→ **Task to carry out**
Your reply should consist of the listing, copied exactly.

→ **Task material**
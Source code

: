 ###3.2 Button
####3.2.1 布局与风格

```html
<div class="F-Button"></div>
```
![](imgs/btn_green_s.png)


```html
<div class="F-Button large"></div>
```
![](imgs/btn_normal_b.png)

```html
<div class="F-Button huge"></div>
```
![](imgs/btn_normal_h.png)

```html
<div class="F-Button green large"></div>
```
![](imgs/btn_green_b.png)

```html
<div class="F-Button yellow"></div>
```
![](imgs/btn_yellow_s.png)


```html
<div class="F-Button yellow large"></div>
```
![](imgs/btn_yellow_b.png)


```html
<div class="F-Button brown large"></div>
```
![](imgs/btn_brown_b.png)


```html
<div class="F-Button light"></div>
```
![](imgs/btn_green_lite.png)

→ **Reply**
Source code

: ###3.2 Button
####3.2.1 布局与风格

```html
<div class="F-Button"></div>
```
![](imgs/btn_green_s.png)


```html
<div class="F-Button large"></div>
```
![](imgs/btn_normal_b.png)

```html
<div class="F-Button huge"></div>
```
![](imgs/btn_normal_h.png)

```html
<div class="F-Button green large"></div>
```
![](imgs/btn_green_b.png)

```html
<div class="F-Button yellow"></div>
```
![](imgs/btn_yellow_s.png)


```html
<div class="F-Button yellow large"></div>
```
![](imgs/btn_yellow_b.png)


```html
<div class="F-Button brown large"></div>
```
![](imgs/btn_brown_b.png)


```html
<div class="F-Button light"></div>
```
![](imgs/btn_green_lite.png)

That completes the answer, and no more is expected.